Nathan Miedl et Julian Rachlin ©oliviermichelphotography

Quel bonheur en revanche que la découverte des candidats ayant obtenus les 1er et 2ème Prix, respectivement Diana Adamyan (photo, Arménie, 18 ans) et Nathan Mierdl (France/Allemagne, 20 ans), deux artistes qui font la différence, par l’engagement et le caractère que chacun imprime à son interprétation. Etudiante au Conservatoire de Erevan, la jeune Arménienne signe un Concerto en sol mineur plein de sève lyrique et de poésie (le choix d’un tempo large dans le mouvement lent est assumé avec une belle longueur d’archet) et par sa sonorité bien projetée (elle joue un instrument moderne d’Urs Mächler) fait corps avec l’accompagnement roboratif de Rachlin.

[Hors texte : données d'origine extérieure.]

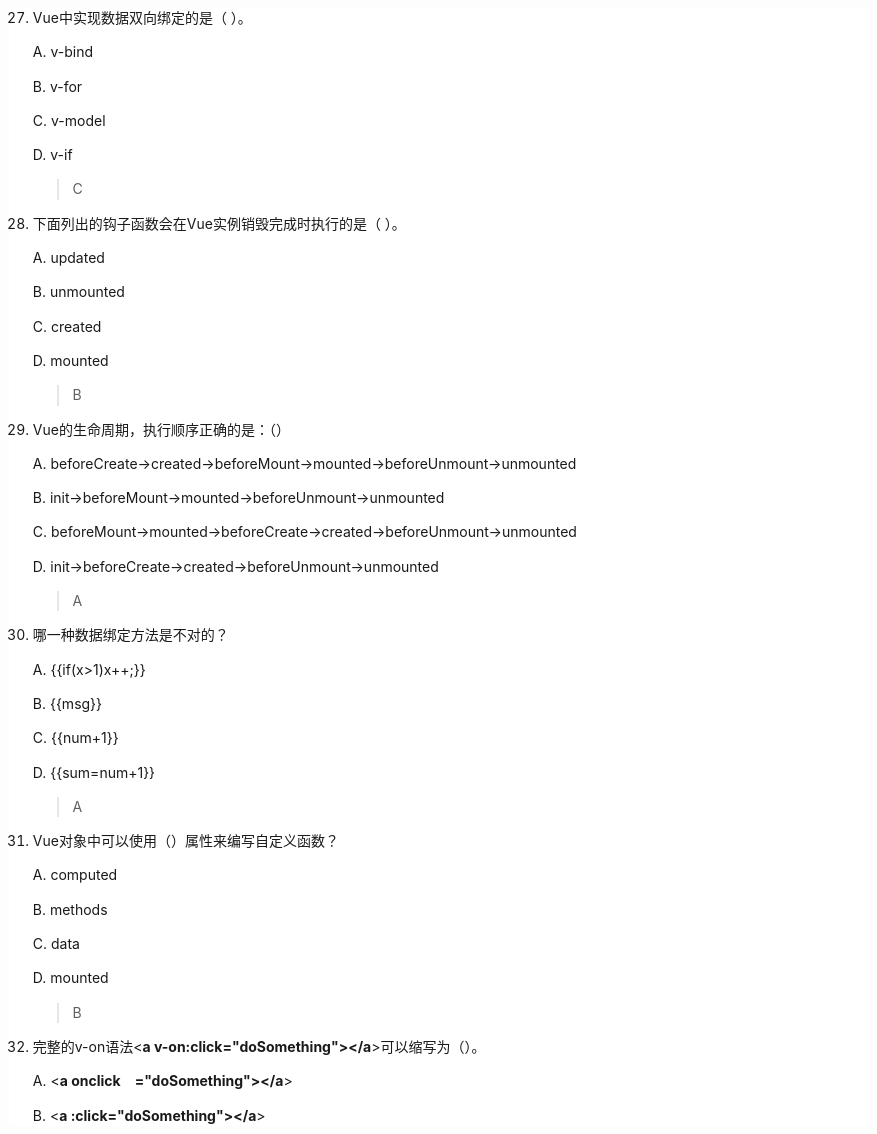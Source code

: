 27. Vue中实现数据双向绑定的是（ ）。 

    A. v-bind

    B. v-for

    C. v-model

    D. v-if

    > C 

28. 下面列出的钩子函数会在Vue实例销毁完成时执行的是（ ）。 

    A. updated

    B. unmounted

    C. created

    D. mounted

    > B 

29. Vue的生命周期，执行顺序正确的是：（） 

    A. beforeCreate→created→beforeMount→mounted→beforeUnmount→unmounted

    B. init→beforeMount→mounted→beforeUnmount→unmounted

    C. beforeMount→mounted→beforeCreate→created→beforeUnmount→unmounted

    D. init→beforeCreate→created→beforeUnmount→unmounted

    > A 

30. 哪一种数据绑定方法是不对的？ 

    A. {{if(x>1)x++;}}

    B. {{msg}}

    C. {{num+1}}

    D. {{sum=num+1}}

    > A 

31. Vue对象中可以使用（）属性来编写自定义函数？ 

    A. computed

    B. methods

    C. data

    D. mounted

    > B 

32. 完整的v-on语法<**a v-on:click="doSomething"></a**>可以缩写为（）。 

    A. <**a onclick　="doSomething"></a**>

    B. <**a :click="doSomething"></a**>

Autant l’attribution des 3ème et 4ème Prix ne souffrait pas la moindre hésitation, autant le choix entre les 1er et 2ème Prix n’a pas dû être simple pour le jury. Il est souverain et son verdict n’appelle pas l'ombre d'une discussion, le Prix du Public venant conforter sa décision s’agissant de D. Adamyan. J’avoue toutefois avoir été plus sensible à la prestation de Nathan Mierdl (qui obtient aussi le Prix des internautes Arte Concert) dans le Concerto n° 3 de Saint-Saëns. Encore élève de Roland Daugareil au CNSMD de Paris, le Franco-allemand est déjà membre de l’Orchestre National de France. Il pourrait bien ne pas s’y éterniser avec de telles dispositions violonistiques et musicales. Quintessencié, son Opus 61 offre un pur miracle d’échange poétique avec un orchestre dont Rachlin raffine les nuances. Dans l’Andantino quasi allegretto central, sa sonorité (il joue un Alessandro Galliano prêté par la Fondation Vatelot-Rampal) parvient à ne plus être que vibration de couleur, parfum de musique. Quant aux mouvements vifs, que de chic, de lumineuse jeunesse et d’aplomb virtuose dénué toute arrogance y trouve-t-on. D’aucuns regrettent parfois une prétendue uniformisation des sonorités, des interprétations ; Mierdl leur oppose un exemple, chimiquement pur, de tradition franco-belge.

Alain Cochard
 

Diana Adamyan (au centre) entourée des deux 1er Prix ex-aequo de la Finale Juniors, Chistian Li (à g.) et Chloe Chua (à dr.), lors du concert de gala du 22 avril au Victoria Hall © Concertclassic

 
Finale Juniors
Le Concours Menuhin fondé en 1983 a couronné dans le passé des violonistes dans la catégorie Juniors qui mènent depuis une carrière enviée. Parmi eux, Daishin Kashimoto, Julia Fischer, Mi-Sa Yang, Alina Ibragimova, Chad Hoopes ou encore Daniel Lozakovitch (en 2014).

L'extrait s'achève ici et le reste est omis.